**Problem details:**
Could each entry be returned exactly as it appears?

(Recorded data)

===

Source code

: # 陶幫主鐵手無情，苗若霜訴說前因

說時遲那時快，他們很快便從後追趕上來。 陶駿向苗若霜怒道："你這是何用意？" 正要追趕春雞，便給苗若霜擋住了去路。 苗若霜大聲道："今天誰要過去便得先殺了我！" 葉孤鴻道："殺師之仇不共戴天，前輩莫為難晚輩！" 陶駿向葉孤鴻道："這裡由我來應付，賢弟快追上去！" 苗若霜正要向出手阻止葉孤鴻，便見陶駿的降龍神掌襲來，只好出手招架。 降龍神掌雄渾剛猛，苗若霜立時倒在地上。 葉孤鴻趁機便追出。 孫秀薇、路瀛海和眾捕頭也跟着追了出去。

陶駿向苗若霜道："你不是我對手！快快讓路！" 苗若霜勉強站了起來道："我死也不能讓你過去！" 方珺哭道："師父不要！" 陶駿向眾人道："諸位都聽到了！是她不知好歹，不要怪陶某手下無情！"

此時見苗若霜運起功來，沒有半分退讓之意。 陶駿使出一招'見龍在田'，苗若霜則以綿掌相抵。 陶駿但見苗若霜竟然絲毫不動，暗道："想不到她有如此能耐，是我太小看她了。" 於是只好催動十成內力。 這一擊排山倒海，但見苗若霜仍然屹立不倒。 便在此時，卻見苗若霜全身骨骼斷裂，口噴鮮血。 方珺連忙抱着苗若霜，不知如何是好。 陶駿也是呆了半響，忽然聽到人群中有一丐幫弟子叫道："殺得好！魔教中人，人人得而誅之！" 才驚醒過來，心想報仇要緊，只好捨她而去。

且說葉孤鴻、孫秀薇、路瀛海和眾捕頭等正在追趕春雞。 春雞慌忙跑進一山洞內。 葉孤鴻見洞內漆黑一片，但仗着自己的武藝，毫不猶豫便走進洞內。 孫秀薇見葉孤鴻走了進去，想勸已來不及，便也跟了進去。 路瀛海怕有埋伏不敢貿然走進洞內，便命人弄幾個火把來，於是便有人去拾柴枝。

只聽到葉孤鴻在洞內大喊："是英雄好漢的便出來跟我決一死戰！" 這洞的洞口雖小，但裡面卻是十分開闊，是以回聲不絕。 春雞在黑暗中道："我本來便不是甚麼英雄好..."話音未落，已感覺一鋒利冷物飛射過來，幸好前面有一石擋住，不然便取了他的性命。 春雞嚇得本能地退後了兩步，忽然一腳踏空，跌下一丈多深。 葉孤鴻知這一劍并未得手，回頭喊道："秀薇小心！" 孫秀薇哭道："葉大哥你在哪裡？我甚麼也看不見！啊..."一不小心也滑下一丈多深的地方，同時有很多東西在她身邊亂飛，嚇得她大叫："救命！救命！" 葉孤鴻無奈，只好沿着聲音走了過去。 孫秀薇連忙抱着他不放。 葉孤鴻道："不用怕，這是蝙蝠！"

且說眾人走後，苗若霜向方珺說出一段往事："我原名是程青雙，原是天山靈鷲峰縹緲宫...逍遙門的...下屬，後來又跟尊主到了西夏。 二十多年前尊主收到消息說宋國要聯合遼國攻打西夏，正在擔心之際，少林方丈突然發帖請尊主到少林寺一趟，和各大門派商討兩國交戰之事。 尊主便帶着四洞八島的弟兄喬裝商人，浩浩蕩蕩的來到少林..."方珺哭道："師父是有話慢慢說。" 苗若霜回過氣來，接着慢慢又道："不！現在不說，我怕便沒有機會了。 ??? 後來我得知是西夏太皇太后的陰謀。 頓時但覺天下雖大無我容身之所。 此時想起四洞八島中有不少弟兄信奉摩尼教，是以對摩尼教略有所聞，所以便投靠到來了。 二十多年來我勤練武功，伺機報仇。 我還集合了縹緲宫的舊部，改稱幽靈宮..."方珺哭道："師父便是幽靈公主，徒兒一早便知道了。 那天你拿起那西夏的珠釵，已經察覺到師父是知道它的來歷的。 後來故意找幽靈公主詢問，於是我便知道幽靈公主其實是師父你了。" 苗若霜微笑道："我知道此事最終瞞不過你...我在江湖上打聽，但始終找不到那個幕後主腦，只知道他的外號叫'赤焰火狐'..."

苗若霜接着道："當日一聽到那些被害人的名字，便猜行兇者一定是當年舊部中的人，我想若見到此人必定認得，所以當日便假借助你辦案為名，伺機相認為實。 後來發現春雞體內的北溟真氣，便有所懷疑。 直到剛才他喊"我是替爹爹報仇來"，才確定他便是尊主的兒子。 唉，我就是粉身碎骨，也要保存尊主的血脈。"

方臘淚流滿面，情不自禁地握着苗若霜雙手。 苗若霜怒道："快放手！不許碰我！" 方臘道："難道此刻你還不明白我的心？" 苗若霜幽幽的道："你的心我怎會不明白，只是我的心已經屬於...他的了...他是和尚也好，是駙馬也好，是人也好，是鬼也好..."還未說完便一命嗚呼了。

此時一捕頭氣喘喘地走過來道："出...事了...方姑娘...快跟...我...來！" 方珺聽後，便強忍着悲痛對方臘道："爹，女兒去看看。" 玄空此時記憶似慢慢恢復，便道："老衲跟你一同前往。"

===

**Result of the task:**
Source code

: # 陶幫主鐵手無情，苗若霜訴說前因

說時遲那時快，他們很快便從後追趕上來。 陶駿向苗若霜怒道："你這是何用意？" 正要追趕春雞，便給苗若霜擋住了去路。 苗若霜大聲道："今天誰要過去便得先殺了我！" 葉孤鴻道："殺師之仇不共戴天，前輩莫為難晚輩！" 陶駿向葉孤鴻道："這裡由我來應付，賢弟快追上去！" 苗若霜正要向出手阻止葉孤鴻，便見陶駿的降龍神掌襲來，只好出手招架。 降龍神掌雄渾剛猛，苗若霜立時倒在地上。 葉孤鴻趁機便追出。 孫秀薇、路瀛海和眾捕頭也跟着追了出去。

陶駿向苗若霜道："你不是我對手！快快讓路！" 苗若霜勉強站了起來道："我死也不能讓你過去！" 方珺哭道："師父不要！" 陶駿向眾人道："諸位都聽到了！是她不知好歹，不要怪陶某手下無情！"

此時見苗若霜運起功來，沒有半分退讓之意。 陶駿使出一招'見龍在田'，苗若霜則以綿掌相抵。 陶駿但見苗若霜竟然絲毫不動，暗道："想不到她有如此能耐，是我太小看她了。" 於是只好催動十成內力。 這一擊排山倒海，但見苗若霜仍然屹立不倒。 便在此時，卻見苗若霜全身骨骼斷裂，口噴鮮血。 方珺連忙抱着苗若霜，不知如何是好。 陶駿也是呆了半響，忽然聽到人群中有一丐幫弟子叫道："殺得好！魔教中人，人人得而誅之！" 才驚醒過來，心想報仇要緊，只好捨她而去。

且說葉孤鴻、孫秀薇、路瀛海和眾捕頭等正在追趕春雞。 春雞慌忙跑進一山洞內。 葉孤鴻見洞內漆黑一片，但仗着自己的武藝，毫不猶豫便走進洞內。 孫秀薇見葉孤鴻走了進去，想勸已來不及，便也跟了進去。 路瀛海怕有埋伏不敢貿然走進洞內，便命人弄幾個火把來，於是便有人去拾柴枝。

只聽到葉孤鴻在洞內大喊："是英雄好漢的便出來跟我決一死戰！" 這洞的洞口雖小，但裡面卻是十分開闊，是以回聲不絕。 春雞在黑暗中道："我本來便不是甚麼英雄好..."話音未落，已感覺一鋒利冷物飛射過來，幸好前面有一石擋住，不然便取了他的性命。 春雞嚇得本能地退後了兩步，忽然一腳踏空，跌下一丈多深。 葉孤鴻知這一劍并未得手，回頭喊道："秀薇小心！" 孫秀薇哭道："葉大哥你在哪裡？我甚麼也看不見！啊..."一不小心也滑下一丈多深的地方，同時有很多東西在她身邊亂飛，嚇得她大叫："救命！救命！" 葉孤鴻無奈，只好沿着聲音走了過去。 孫秀薇連忙抱着他不放。 葉孤鴻道："不用怕，這是蝙蝠！"

且說眾人走後，苗若霜向方珺說出一段往事："我原名是程青雙，原是天山靈鷲峰縹緲宫...逍遙門的...下屬，後來又跟尊主到了西夏。 二十多年前尊主收到消息說宋國要聯合遼國攻打西夏，正在擔心之際，少林方丈突然發帖請尊主到少林寺一趟，和各大門派商討兩國交戰之事。 尊主便帶着四洞八島的弟兄喬裝商人，浩浩蕩蕩的來到少林..."方珺哭道："師父是有話慢慢說。" 苗若霜回過氣來，接着慢慢又道："不！現在不說，我怕便沒有機會了。 ??? 後來我得知是西夏太皇太后的陰謀。 頓時但覺天下雖大無我容身之所。 此時想起四洞八島中有不少弟兄信奉摩尼教，是以對摩尼教略有所聞，所以便投靠到來了。 二十多年來我勤練武功，伺機報仇。 我還集合了縹緲宫的舊部，改稱幽靈宮..."方珺哭道："師父便是幽靈公主，徒兒一早便知道了。 那天你拿起那西夏的珠釵，已經察覺到師父是知道它的來歷的。 後來故意找幽靈公主詢問，於是我便知道幽靈公主其實是師父你了。" 苗若霜微笑道："我知道此事最終瞞不過你...我在江湖上打聽，但始終找不到那個幕後主腦，只知道他的外號叫'赤焰火狐'..."

苗若霜接着道："當日一聽到那些被害人的名字，便猜行兇者一定是當年舊部中的人，我想若見到此人必定認得，所以當日便假借助你辦案為名，伺機相認為實。 後來發現春雞體內的北溟真氣，便有所懷疑。 直到剛才他喊"我是替爹爹報仇來"，才確定他便是尊主的兒子。 唉，我就是粉身碎骨，也要保存尊主的血脈。"

方臘淚流滿面，情不自禁地握着苗若霜雙手。 苗若霜怒道："快放手！不許碰我！" 方臘道："難道此刻你還不明白我的心？" 苗若霜幽幽的道："你的心我怎會不明白，只是我的心已經屬於...他的了...他是和尚也好，是駙馬也好，是人也好，是鬼也好..."還未說完便一命嗚呼了。

此時一捕頭氣喘喘地走過來道："出...事了...方姑娘...快跟...我...來！" 方珺聽後，便強忍着悲痛對方臘道："爹，女兒去看看。" 玄空此時記憶似慢慢恢復，便道："老衲跟你一同前往。"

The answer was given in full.